せっかく事前に準備期間をとって、デスクトップに保存されている業務に必要なデータはサーバへ待避するように通達を出したとしても、すべての社員が従順に従ってくれるとは限らない。
場合によっては、週末に作りかけの書類を開いたまま、デスクトップに画面ロックだけをかけて連休に入ってしまうケースなどもあるかもしれない。その度に携帯電話で確認をとり、作業を保留していたのでは、移行作業は遅々として進まない。つまり、「確実に」移行を完了させるためには、そのPCを利用している社員が目の前にいるタイミングを狙ったほうが手っ取り早い場合も多いのだ。
もしも、新たなハードウェアを導入するのなら、少々コストと手間はかかるが、古いPCと新しいPCを併用する期間を設ければ、業務への支障は減らせるだろう。同じハードウェアを使い、OSやソフトウェアだけを入れ替える場合は、BDD2007(後述)を使用するなどして、なるべく業務が中断する時間を短縮することを考えておきたい。
なお、Vistaは、企業ユーザーが製品評価をしやすいように、ベータ版、製品候補版(RC)と積極的に開発バージョンを公開してきた。これらを利用して、移行のノウハウを蓄積してきた管理者も多いだろう。技術的なノウハウに自信があり、社内のコンセンサスもとれているのなら、移行の最初のチャンスは2007年2月中である。

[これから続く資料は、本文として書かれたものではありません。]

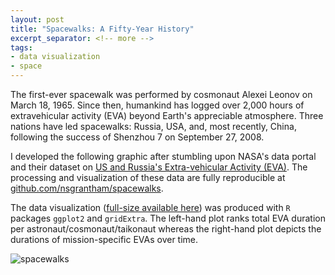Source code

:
 ```yaml
---
layout: post
title: "Spacewalks: A Fifty-Year History"
excerpt_separator: <!-- more -->
tags:
- data visualization
- space
---
```


The first-ever spacewalk was performed by cosmonaut Alexei Leonov on March 18, 1965. Since then, humankind has logged over 2,000 hours of extravehicular activity (EVA) beyond Earth's appreciable atmosphere. Three nations have led spacewalks: Russia, USA, and, most recently, China, following the success of Shenzhou 7 on September 27, 2008.

I developed the following graphic after stumbling upon NASA's data portal and their dataset on [US and Russia's Extra-vehicular Activity (EVA)](https://data.nasa.gov/Raw-Data/Extra-vehicular-Activity-EVA-US-and-Russia/9kcy-zwvn). The processing and visualization of these data are fully reproducible at [github.com/nsgrantham/spacewalks](https://www.github.com/nsgrantham/spacewalks). 

<!-- more -->

The data visualization ([full-size available here](http://i.imgur.com/E0bOYHe.png)) was produced with `R` packages `ggplot2` and `gridExtra`. The left-hand plot ranks total EVA duration per astronaut/cosmonaut/taikonaut whereas the right-hand plot depicts the durations of mission-specific EVAs over time.

![spacewalks](http://i.imgur.com/E0bOYHe.png)

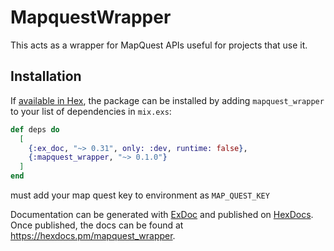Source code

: # MapquestWrapper

This acts as a wrapper for MapQuest APIs useful for projects that use it.

## Installation

If [available in Hex](https://hex.pm/docs/publish), the package can be installed
by adding `mapquest_wrapper` to your list of dependencies in `mix.exs`:

```elixir
def deps do
  [
    {:ex_doc, "~> 0.31", only: :dev, runtime: false},
    {:mapquest_wrapper, "~> 0.1.0"}
  ]
end
```

must add your map quest key to environment as `MAP_QUEST_KEY`

Documentation can be generated with [ExDoc](https://github.com/elixir-lang/ex_doc)
and published on [HexDocs](https://hexdocs.pm). Once published, the docs can
be found at <https://hexdocs.pm/mapquest_wrapper>.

こうした、システムの大規模な移行は、業種によっても異なるが、商売の閑散期に行われることが多い。俗に「ニッパチ」と言われる2月、8月だ。これ以外の時期に、システム変更や新しいデスクトップ導入などを行うと、社員が慣れないうちに繁忙期を迎えてしまう。もちろん、新環境にまつわる不具合などが出てしまっては元も子もない。
避けたい移行タイミング
Vistaの出荷直後であれば、実績をあげようとしているSI業者が積極的にフォローしてくれるという事情も、実際には、ある。

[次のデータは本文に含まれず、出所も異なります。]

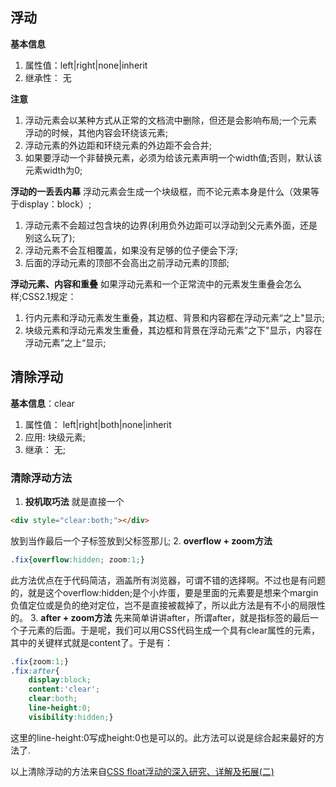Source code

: ## 浮动 ##
**基本信息**
>
1. 属性值：left|right|none|inherit
2. 继承性： 无

**注意**
>
1. 浮动元素会以某种方式从正常的文档流中删除，但还是会影响布局;一个元素浮动的时候，其他内容会环绕该元素;
2. 浮动元素的外边距和环绕元素的外边距不会合并;
3. 如果要浮动一个非替换元素，必须为给该元素声明一个width值;否则，默认该元素width为0;

**浮动的一丢丢内幕**
浮动元素会生成一个块级框，而不论元素本身是什么（效果等于display：block）;
>
1. 浮动元素不会超过包含块的边界(利用负外边距可以浮动到父元素外面，还是别这么玩了);
2. 浮动元素不会互相覆盖，如果没有足够的位子便会下浮;
3. 后面的浮动元素的顶部不会高出之前浮动元素的顶部;

**浮动元素、内容和重叠**
如果浮动元素和一个正常流中的元素发生重叠会怎么样;CSS2.1规定：
>
1. 行内元素和浮动元素发生重叠，其边框、背景和内容都在浮动元素“之上"显示;
2. 块级元素和浮动元素发生重叠，其边框和背景在浮动元素”之下"显示，内容在浮动元素”之上“显示;

## 清除浮动 ##
**基本信息**：clear
>
1. 属性值： left|right|both|none|inherit
2. 应用: 块级元素;
3. 继承： 无;

### **清除浮动方法** ###

1. **投机取巧法**
就是直接一个
```html
<div style="clear:both;"></div>
```
放到当作最后一个子标签放到父标签那儿;
2. **overflow + zoom方法**
```CSS
.fix{overflow:hidden; zoom:1;}
```
此方法优点在于代码简洁，涵盖所有浏览器，可谓不错的选择啊。不过也是有问题的，就是这个overflow:hidden;是个小炸蛋，要是里面的元素要是想来个margin负值定位或是负的绝对定位，岂不是直接被裁掉了，所以此方法是有不小的局限性的。
3. **after + zoom方法**
先来简单讲讲after，所谓after，就是指标签的最后一个子元素的后面。于是呢，我们可以用CSS代码生成一个具有clear属性的元素，其中的关键样式就是content了。于是有：
```CSS
.fix{zoom:1;}
.fix:after{
    display:block;
    content:'clear';
    clear:both;
    line-height:0;
    visibility:hidden;}
```
这里的line-height:0写成height:0也是可以的。此方法可以说是综合起来最好的方法了.

以上清除浮动的方法来自[CSS float浮动的深入研究、详解及拓展(二)](http://www.zhangxinxu.com/wordpress/2010/01/css-float%E6%B5%AE%E5%8A%A8%E7%9A%84%E6%B7%B1%E5%85%A5%E7%A0%94%E7%A9%B6%E3%80%81%E8%AF%A6%E8%A7%A3%E5%8F%8A%E6%8B%93%E5%B1%95%E4%BA%8C/)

企業のデスクトップOSについては、発売直後に様子見の期間があった後、ある時期を境にして、一斉に移行が始まるという傾向がある。なぜか、周囲から移行完了の声が聞こえてくると、充分な準備もなしに、移行を進めてしまう組織も多いようだ。
「他社がやっているから」という理由で、なんとなく移行をはじめるようなことがあれば、そのころ多忙であろうSI業者は、表面上は丁寧に応対していたとしても、あなたの会社を「その他大勢」のうちの1社としてしか扱ってくれないことになる(本当はそうあってはいけないのだが)。
Windows 95/98/Meからの移行時のように、マイクロソフトの製品サポートが終了するタイミングまで、「ただなんとなく」ズルズルと検討を遅らせてしまうのは最悪だ。デスクトップ環境の移行が、社員の生産性に対して与える一時的な負の影響は避けられない。同業他社が導入済みのVistaの機能を使いこなし、以前よりも業務効率を向上させた時期になって、なし崩しに新たな環境へと移行すれば、大幅に競争力を低下させてしまうことになる。